“So, at the end of the day, it is the shareholders who will decide whether I am the right person or not, or whether somebody else needs to lead this company,” Goenka told analysts during the company’s Q4 earnings call on Friday.
Domestic institutional investors own a 35.56% stake in the company as of March 2024. Some of the top investors include ICICI Prudential Mutual Fund and HDFC Mutual Fund.
Goenka, who is part of the promoter family that holds a 4% stake, is the longest-serving CEO of Zee. In 2019, Goenka was reappointed as the MD and CEO of the entertainment giant, beginning January 2020.
The Securities and Exchange Board of India is investigating Goenka and his father, Subhash Chandra, for allegedly diverting the entertainment company’s funds to promoter-owned firms.
In August 2023, the capital market regulator passed a confirmatory order against Goenka and Chandra, barring them from holding directorships or top managerial roles in Zee.The Securities Appellate Tribunal lifted Sebi’s ban order against Goenka in October last year while allowing the regulator to continue its probe against the Zee promoters.The Sebi investigation against Goenka was a key reason for the failure of the merger deal between Zee and Sony Pictures Networks India. Sony was averse to having him as the CEO of the proposed merged entity and instead wanted its executive, NP Singh, to lead it.

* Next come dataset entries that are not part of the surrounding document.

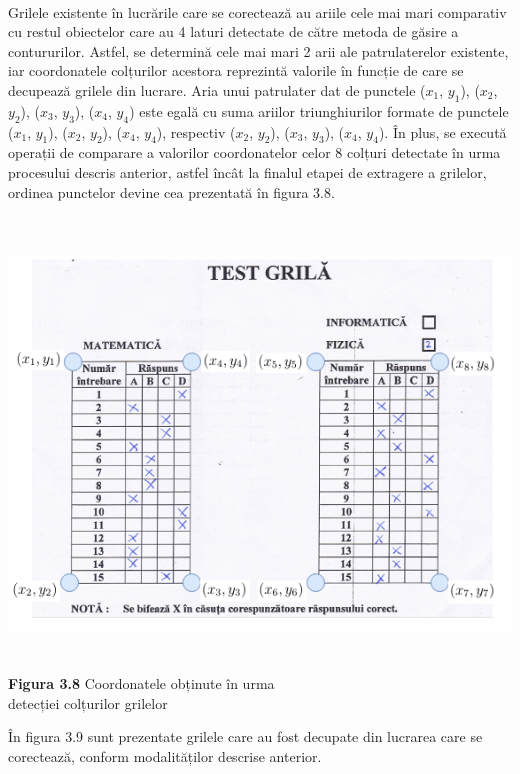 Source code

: \documentclass[a4paper,12pt]{report}
\newcommand\tab[1][1cm]{\hspace*{#1}}
\begin{document}
\\ \tab Grilele existente în lucrările care se corectează au ariile cele mai mari comparativ cu restul obiectelor care au 4 laturi detectate de către metoda de găsire a contururilor. Astfel, se determină cele mai mari 2 arii ale patrulaterelor existente, iar coordonatele colțurilor acestora reprezintă valorile în funcție de care se decupează grilele din lucrare. Aria unui patrulater dat de punctele  ($x_{1}$,  $y_{1}$), ($x_{2}$,  $y_{2}$), ($x_{3}$,  $y_{3}$), ($x_{4}$,  $y_{4}$) este egală cu suma ariilor triunghiurilor formate de punctele ($x_{1}$,  $y_{1}$), ($x_{2}$,  $y_{2}$), ($x_{4}$,  $y_{4}$), respectiv  ($x_{2}$,  $y_{2}$), ($x_{3}$,  $y_{3}$), ($x_{4}$,  $y_{4}$). În plus, se execută operații de comparare a valorilor coordonatelor celor 8 colțuri detectate în urma procesului descris anterior, astfel încât la finalul etapei de extragere a grilelor, ordinea punctelor devine cea prezentată în figura 3.8.
\begin {center} 
	\begin {footnotesize} 
		\includegraphics[height = 120mm, width =155mm]{fig3_8} \\
		\textbf  {Figura 3.8} Coordonatele obținute în urma \\ detecției colțurilor grilelor
	\end {footnotesize} 
\end {center}
\tab În figura 3.9 sunt prezentate grilele care au fost decupate din lucrarea care se corectează, conform modalităților descrise anterior.
\end{document}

Sony terminated its merger agreement with Zee in January this year. Recently, Zee also withdrew its application from the National Company Law Tribunal that sought the implementation of the merger agreement.
“This decision (withdrawing the petition) will enable the company to sharply focus on growth and strategic opportunities in order to generate higher value for all shareholders,” Goenka said, adding that the company will continue to contest Sony’s $90 million termination fee demand before the Singapore International Arbitration Centre.
Goenka said his single-minded focus is to ensure that the company achieves its 18-20% Ebitda target by FY26. Zee has terminated 15% of the staff and cut down investments in the technology centre and content, as part of efforts to reduce cost.
“We have been implementing a series of steps since the latter half of the quarter, the results of which will reflect on the bottom line in the financial year 2025,” Goenka said.